We have a Kubernetes cluster with Elasticsearch and Metricbeat

We collect quite a lot of data with Metricbeat and sometimes our Elasticsearch cluster might go down during some maintenance and as i understand it, Metricbeat will continue to queue the data in memory until it can reach Elasticsearch again. Sometimes it will actually spool about ~1.4 gigs of data.
When Elasticsearch comes up the bulk data is sent and then we hit the breaker limit.

We dont want to increase the breaker limit, we have tight params on Elasticsearch to keep the overheads low. We set the heap size to 1.5gigs(i know it's very little, we have our reasons :stuck_out_tongue_winking_eye:)

So my questions are focused on the Metricbeat settings. I understand that i can use bulk_max_size but i dont really understand what it means when the docs say

The maximum number of events to bulk in a single Elasticsearch bulk API index request. The default is 50.

(ref)

How does 50 events accumulate to 1.4 gigs?

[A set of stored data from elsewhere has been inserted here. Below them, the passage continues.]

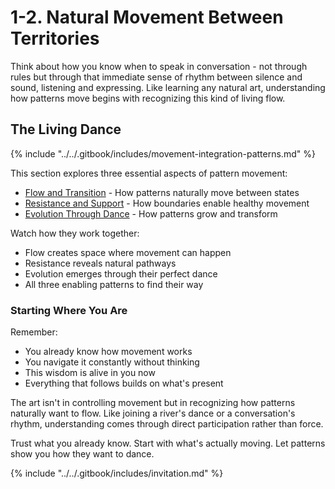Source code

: # 1-2. Natural Movement Between Territories

Think about how you know when to speak in conversation - not through rules but through that immediate sense of rhythm between silence and sound, listening and expressing. Like learning any natural art, understanding how patterns move begins with recognizing this kind of living flow.

## The Living Dance

{% include "../../.gitbook/includes/movement-integration-patterns.md" %}

This section explores three essential aspects of pattern movement:

* [Flow and Transition](1.md) - How patterns naturally move between states
* [Resistance and Support](2.md) - How boundaries enable healthy movement
* [Evolution Through Dance](3.md) - How patterns grow and transform

Watch how they work together:

* Flow creates space where movement can happen
* Resistance reveals natural pathways
* Evolution emerges through their perfect dance
* All three enabling patterns to find their way

### Starting Where You Are

Remember:

* You already know how movement works
* You navigate it constantly without thinking
* This wisdom is alive in you now
* Everything that follows builds on what's present

The art isn't in controlling movement but in recognizing how patterns naturally want to flow. Like joining a river's dance or a conversation's rhythm, understanding comes through direct participation rather than force.

Trust what you already know. Start with what's actually moving. Let patterns show you how they want to dance.

{% include "../../.gitbook/includes/invitation.md" %}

Is it multiple events of size 50 combined to 1.4gigs sent all at once?

Does setting flush.min_events and flush.timeout help with this? (ref)

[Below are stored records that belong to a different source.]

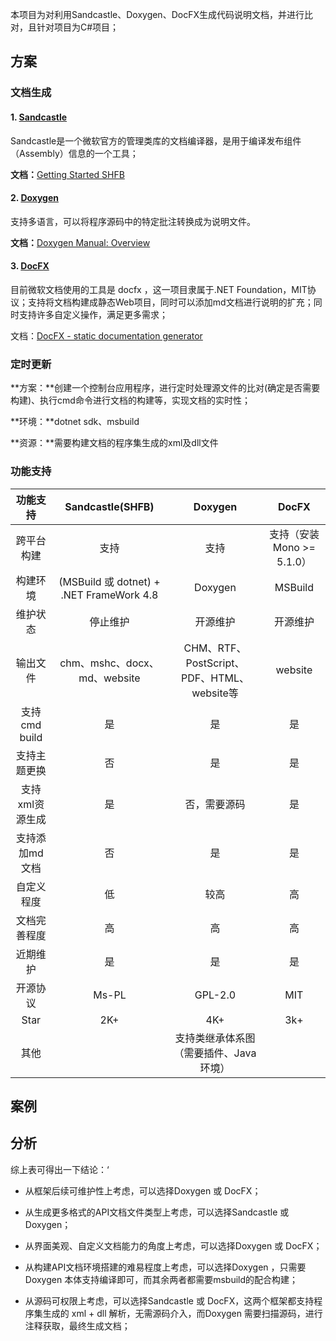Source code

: 本项目为对利用Sandcastle、Doxygen、DocFX生成代码说明文档，并进行比对，且针对项目为C#项目；



## 方案


### 文档生成

#### 1. [Sandcastle](https://github.com/EWSoftware/SHFB)

Sandcastle是一个微软官方的管理类库的文档编译器，是用于编译发布组件（Assembly）信息的一个工具；

**文档：**[Getting Started SHFB](http://ewsoftware.github.io/SHFB/html/b772e00e-1705-4062-adb6-774826ce6700.htm)



#### 2. [Doxygen](https://github.com/doxygen/doxygen)

支持多语言，可以将程序源码中的特定批注转换成为说明文件。

**文档：**[Doxygen Manual: Overview](https://www.doxygen.nl/manual/index.html)



#### 3. [DocFX](https://github.com/dotnet/docfx)

目前微软文档使用的工具是 docfx ，这一项目隶属于.NET Foundation，MIT协议；支持将文档构建成静态Web项目，同时可以添加md文档进行说明的扩充；同时支持许多自定义操作，满足更多需求；

文档：[DocFX - static documentation generator](https://dotnet.github.io/docfx/)



### 定时更新

**方案：**创建一个控制台应用程序，进行定时处理源文件的比对(确定是否需要构建)、执行cmd命令进行文档的构建等，实现文档的实时性；

**环境：**dotnet sdk、msbuild

**资源：**需要构建文档的程序集生成的xml及dll文件



### 功能支持

|    功能支持     |             Sandcastle(SHFB)             |                  Doxygen                   |           DocFX           |
| :-------------: | :--------------------------------------: | :----------------------------------------: | :-----------------------: |
|   跨平台构建    |                   支持                   |                    支持                    | 支持（安装Mono >= 5.1.0） |
|    构建环境     | (MSBuild 或 dotnet) + .NET FrameWork 4.8 |                  Doxygen                   |          MSBuild          |
|    维护状态     |                 停止维护                 |                  开源维护                  |         开源维护          |
|    输出文件     |       chm、mshc、docx、md、website       | CHM、RTF、PostScript、PDF、HTML、website等 |          website          |
|  支持cmd build  |                    是                    |                     是                     |            是             |
|  支持主题更换   |                    否                    |                     是                     |            是             |
| 支持xml资源生成 |                    是                    |                否，需要源码                |            是             |
| 支持添加md文档  |                    否                    |                     是                     |            是             |
|   自定义程度    |                    低                    |                    较高                    |            高             |
|  文档完善程度   |                    高                    |                     高                     |            高             |
|    近期维护     |                    是                    |                     是                     |            是             |
|    开源协议     |                  Ms-PL                   |                  GPL-2.0                   |            MIT            |
|      Star       |                   2K+                    |                    4K+                     |            3k+            |
|      其他       |                                          |   支持类继承体系图（需要插件、Java环境）   |                           |



## 案例





## 分析

综上表可得出一下结论：‘

- 从框架后续可维护性上考虑，可以选择Doxygen 或  DocFX；

- 从生成更多格式的API文档文件类型上考虑，可以选择Sandcastle 或 Doxygen；

- 从界面美观、自定义文档能力的角度上考虑，可以选择Doxygen 或  DocFX；

- 从构建API文档环境搭建的难易程度上考虑，可以选择Doxygen ，只需要Doxygen 本体支持编译即可，而其余两者都需要msbuild的配合构建；

- 从源码可权限上考虑，可以选择Sandcastle 或 DocFX，这两个框架都支持程序集生成的 xml + dll 解析，无需源码介入，而Doxygen 需要扫描源码，进行注释获取，最终生成文档；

Another question, if the default pod resource memory limits for Metricbeat is set to 200Mi, how is the metricbeat pod storing event data in memory way past the actual limits?

Your guidance in understanding how this works would be appreciated.

Regards

Michael

Ok, i found the answer to the first question

Metricbeat uses an internal queue to store events before publishing them. The queue is responsible for buffering and combining events into batches that can be consumed by the outputs. The outputs will use bulk operations to send a batch of events in one transaction.

This topic was automatically closed 28 days after the last reply. New replies are no longer allowed.